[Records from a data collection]
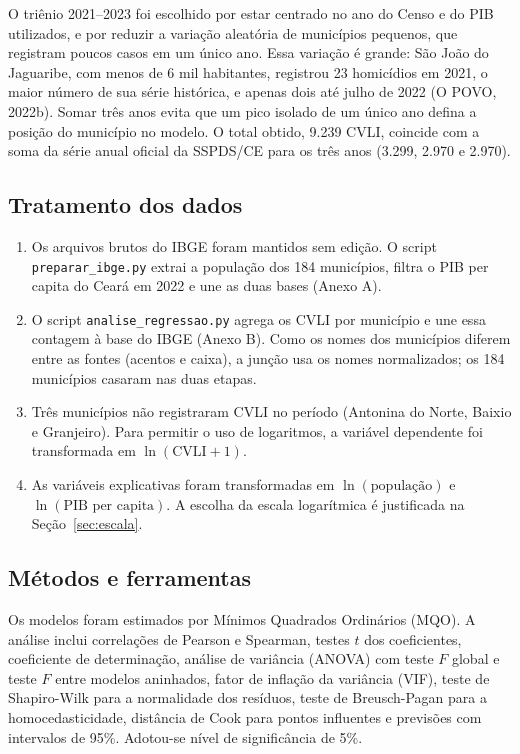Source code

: \documentclass[12pt,a4paper]{article}
\begin{document}
	O triênio 2021--2023 foi escolhido por estar centrado no ano do Censo e do PIB utilizados, e por reduzir a variação aleatória de municípios pequenos, que registram poucos casos em um único ano. Essa variação é grande: São João do Jaguaribe, com menos de 6 mil habitantes, registrou 23 homicídios em 2021, o maior número de sua série histórica, e apenas dois até julho de 2022 (O POVO, 2022b). Somar três anos evita que um pico isolado de um único ano defina a posição do município no modelo. O total obtido, 9.239 CVLI, coincide com a soma da série anual oficial da SSPDS/CE para os três anos (3.299, 2.970 e 2.970).
	
	\subsection{Tratamento dos dados}
	
	\begin{enumerate}
		\item Os arquivos brutos do IBGE foram mantidos sem edição. O script \texttt{preparar\_ibge.py} extrai a população dos 184 municípios, filtra o PIB per capita do Ceará em 2022 e une as duas bases (Anexo A).
		\item O script \texttt{analise\_regressao.py} agrega os CVLI por município e une essa contagem à base do IBGE (Anexo B). Como os nomes dos municípios diferem entre as fontes (acentos e caixa), a junção usa os nomes normalizados; os 184 municípios casaram nas duas etapas.
		\item Três municípios não registraram CVLI no período (Antonina do Norte, Baixio e Granjeiro). Para permitir o uso de logaritmos, a variável dependente foi transformada em $\ln(\text{CVLI}+1)$.
		\item As variáveis explicativas foram transformadas em $\ln(\text{população})$ e $\ln(\text{PIB per capita})$. A escolha da escala logarítmica é justificada na Seção~\ref{sec:escala}.
	\end{enumerate}
	
	\subsection{Métodos e ferramentas}
	
	Os modelos foram estimados por Mínimos Quadrados Ordinários (MQO). A análise inclui correlações de Pearson e Spearman, testes $t$ dos coeficientes, coeficiente de determinação, análise de variância (ANOVA) com teste $F$ global e teste $F$ entre modelos aninhados, fator de inflação da variância (VIF), teste de Shapiro-Wilk para a normalidade dos resíduos, teste de Breusch-Pagan para a homocedasticidade, distância de Cook para pontos influentes e previsões com intervalos de 95\%. Adotou-se nível de significância de 5\%.
	
\end{document}
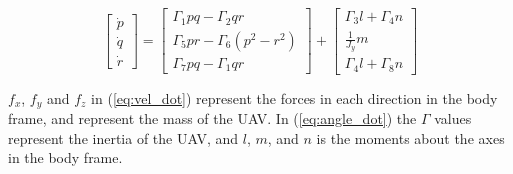 \begin{equation}
\label{eq:angle_dot}
	\begin{bmatrix}
		\dot{p} \\ \dot{q} \\ \dot{r}
	\end{bmatrix}
	=
	\begin{bmatrix}
		\Gamma_1pq - \Gamma_2qr \\
		\Gamma_5pr - \Gamma_6(p^2-r^2)\\
		\Gamma_7pq - \Gamma_1qr
	\end{bmatrix}
	+
	\begin{bmatrix}
		\Gamma_3l + \Gamma_4n \\
		\frac{1}{J_y}m\\
		\Gamma_4l + \Gamma_8n
	\end{bmatrix}
\end{equation}

$f_x$, $f_y$ and $f_z$ in (\ref{eq:vel_dot}) represent the forces in each direction in the body frame, and  represent the mass of the UAV. In (\ref{eq:angle_dot}) the $\Gamma$ values represent the inertia of the UAV, and $l$, $m$, and $n$ is the moments about the axes in the body frame.
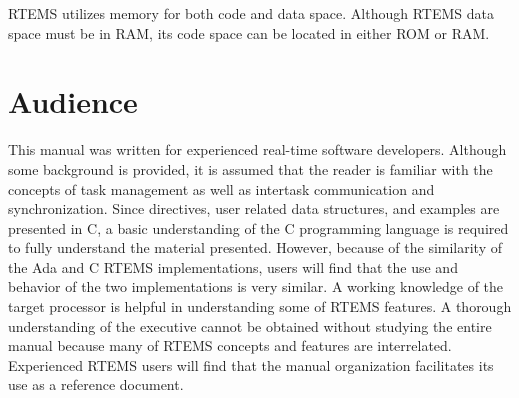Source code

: R\+T\+E\+MS utilizes memory for both code and data space. Although R\+T\+E\+MS\textquotesingle{} data space must be in R\+AM, its code space can be located in either R\+OM or R\+AM.\hypertarget{RTEMSOverview_RTEMSOverviewSecAudience}{}\section{Audience}\label{RTEMSOverview_RTEMSOverviewSecAudience}
This manual was written for experienced real-\/time software developers. Although some background is provided, it is assumed that the reader is familiar with the concepts of task management as well as intertask communication and synchronization. Since directives, user related data structures, and examples are presented in C, a basic understanding of the C programming language is required to fully understand the material presented. However, because of the similarity of the Ada and C R\+T\+E\+MS implementations, users will find that the use and behavior of the two implementations is very similar. A working knowledge of the target processor is helpful in understanding some of R\+T\+E\+MS\textquotesingle{} features. A thorough understanding of the executive cannot be obtained without studying the entire manual because many of R\+T\+E\+MS\textquotesingle{} concepts and features are interrelated. Experienced R\+T\+E\+MS users will find that the manual organization facilitates its use as a reference document. 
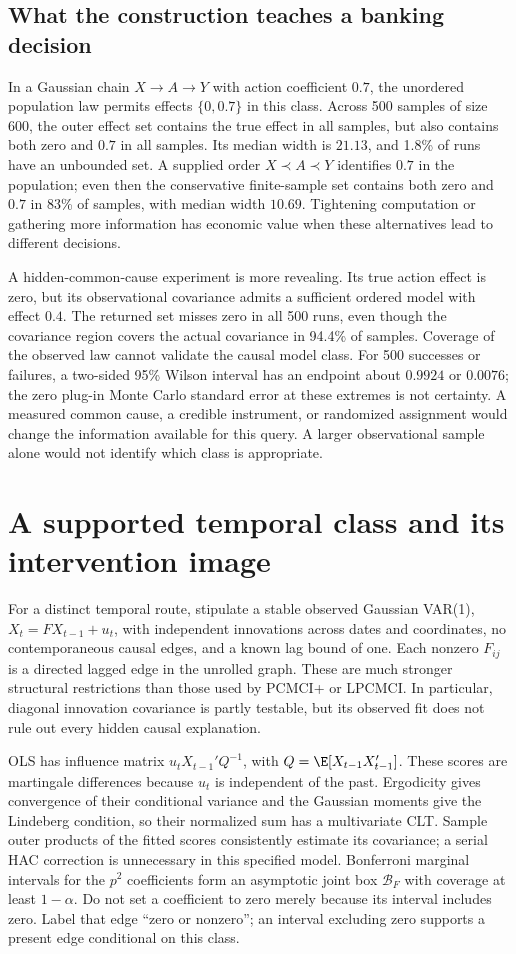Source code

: \subsection{What the construction teaches a banking decision}
In a Gaussian chain $X\to A\to Y$ with action coefficient $0.7$,
the unordered population law permits effects $\{0,0.7\}$ in this
class. Across 500 samples of size 600, the outer effect set contains the
true effect in all samples, but also contains both zero and $0.7$ in
all samples. Its median width is $21.13$, and 1.8\% of runs have an
unbounded set. A supplied order $X\prec A\prec Y$ identifies $0.7$
in the population; even then the conservative finite-sample set contains
both zero and $0.7$ in 83\% of samples, with median width $10.69$.
Tightening computation or gathering more information has economic value
when these alternatives lead to different decisions.

A hidden-common-cause experiment is more revealing. Its true action
effect is zero, but its observational covariance admits a sufficient
ordered model with effect $0.4$. The returned set misses zero in all
500 runs, even though the covariance region covers the actual covariance
in 94.4\% of samples. Coverage of the observed law cannot validate the
causal model class. For 500 successes or failures, a two-sided 95\%
Wilson interval has an endpoint about $0.9924$ or $0.0076$; the zero
plug-in Monte Carlo standard error at these extremes is not certainty.
A measured common cause, a credible instrument, or randomized assignment
would change the information available for this query. A larger
observational sample alone would not identify which class is appropriate.

\section{A supported temporal class and its intervention image}
\label{s4:temporal-graph-confidence}
For a distinct temporal route, stipulate a stable observed Gaussian
VAR(1), $X_t=FX_{t-1}+u_t$, with independent innovations across dates
and coordinates, no contemporaneous causal edges, and a known lag bound
of one. Each nonzero $F_{ij}$ is a directed lagged edge in the unrolled
graph. These are much stronger structural restrictions than those used
by PCMCI+ or LPCMCI. In particular, diagonal innovation covariance is
partly testable, but its observed fit does not rule out every hidden
causal explanation.

OLS has influence matrix $u_tX_{t-1}'Q^{-1}$, with
$Q=\E[X_{t-1}X_{t-1}']$. These scores are martingale differences
because $u_t$ is independent of the past. Ergodicity gives convergence
of their conditional variance and the Gaussian moments give the
Lindeberg condition, so their normalized sum has a multivariate CLT.
Sample outer products of the fitted scores consistently estimate its
covariance; a serial HAC correction is unnecessary in this specified
model. Bonferroni marginal intervals for the $p^2$ coefficients form
an asymptotic joint box $\mathcal B_F$ with coverage at least $1-\alpha$.
Do not set a coefficient to zero merely because its interval includes zero.
Label that edge ``zero or nonzero''; an interval excluding zero supports
a present edge conditional on this class.

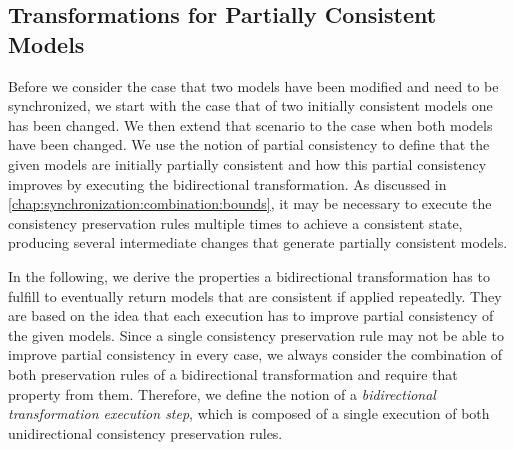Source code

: \subsection{Transformations for Partially Consistent Models}
\label{chap:synchronization:bidirectional:transformations}


Before we consider the case that two models have been modified and need to be synchronized, we start with the case that of two initially consistent models one has been changed.
We then extend that scenario to the case when both models have been changed.
We use the notion of partial consistency to define that the given models are initially partially consistent and how this partial consistency improves by executing the bidirectional transformation.
As discussed in \autoref{chap:synchronization:combination:bounds}, it may be necessary to execute the consistency preservation rules multiple times to achieve a consistent state, producing several intermediate changes that generate partially consistent models.

In the following, we derive the properties a bidirectional transformation has to fulfill to eventually return models that are consistent if applied repeatedly.
They are based on the idea that each execution has to improve partial consistency of the given models.
Since a single consistency preservation rule may not be able to improve partial consistency in every case, we always consider the combination of both preservation rules of a bidirectional transformation and require that property from them.
Therefore, we define the notion of a \emph{bidirectional transformation execution step}, which is composed of a single execution of both unidirectional consistency preservation rules.

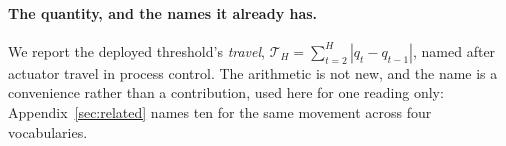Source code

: \paragraph{The quantity, and the names it already has.} We report the deployed threshold's
\emph{travel}, $\mathcal{T}_H = \sum_{t=2}^{H}|q_t-q_{t-1}|$, named after actuator travel in process
control. The arithmetic is not new, and the name is a convenience rather than a contribution,
used here for one reading only: Appendix~\ref{sec:related} names ten for the same movement across
four vocabularies.

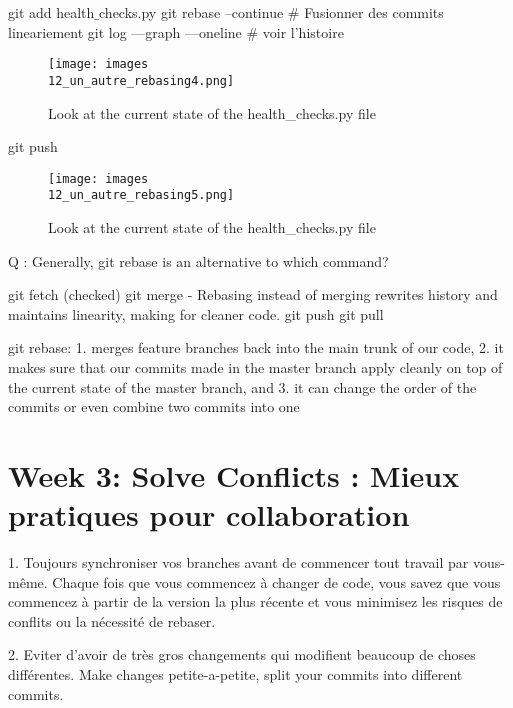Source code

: \documentclass[11pt, onecolumn]{article}
\begin{document}
git add health$\_$checks.py
git rebase --continue       # Fusionner des commits lineariement
git log —graph —oneline     # voir l'histoire

\begin{figure}[h]
\begin{center}
\texttt{[image: images\\12\_un\_autre\_rebasing4.png]}
\end{center}
\caption{Look at the current state of the health_checks.py file}
\label{12_un_autre_rebasing4}
\end{figure}

git push

\begin{figure}[h]
\begin{center}
\texttt{[image: images\\12\_un\_autre\_rebasing5.png]}
\end{center}
\caption{Look at the current state of the health_checks.py file}
\label{12_un_autre_rebasing5}
\end{figure}


Q : Generally, git rebase is an alternative to which command?

git fetch
(checked) git merge  - Rebasing instead of merging rewrites history and maintains linearity, making for cleaner code.
git push
git pull


git rebase: 1. merges feature branches back into the main trunk of our code, 2. it makes sure that our commits made in the master branch apply cleanly on top of the current state of the master branch, and 3. it can change the order of the commits or even combine two commits into one


\section{Week 3: Solve Conflicts : Mieux pratiques pour collaboration}

1. Toujours synchroniser vos branches avant de commencer tout travail par vous-même. 
Chaque fois que vous commencez à changer de code, vous savez que vous commencez à partir de la version la plus récente et vous minimisez les risques de conflits ou la nécessité de rebaser. 

2. Eviter d'avoir de très gros changements qui modifient beaucoup de choses différentes. Make changes petite-a-petite, split your commits into different commits. 
\end{document}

Description of the task
Beginning at the line with "500 runs, even" and stopping after the line with "Wilson interval has", please write out every line of the data above exactly and nothing else.

Reply
500 runs, even though the covariance region covers the actual covariance
in 94.4\% of samples. Coverage of the observed law cannot validate the
causal model class. For 500 successes or failures, a two-sided 95\%
Wilson interval has an endpoint about $0.9924$ or $0.0076$; the zero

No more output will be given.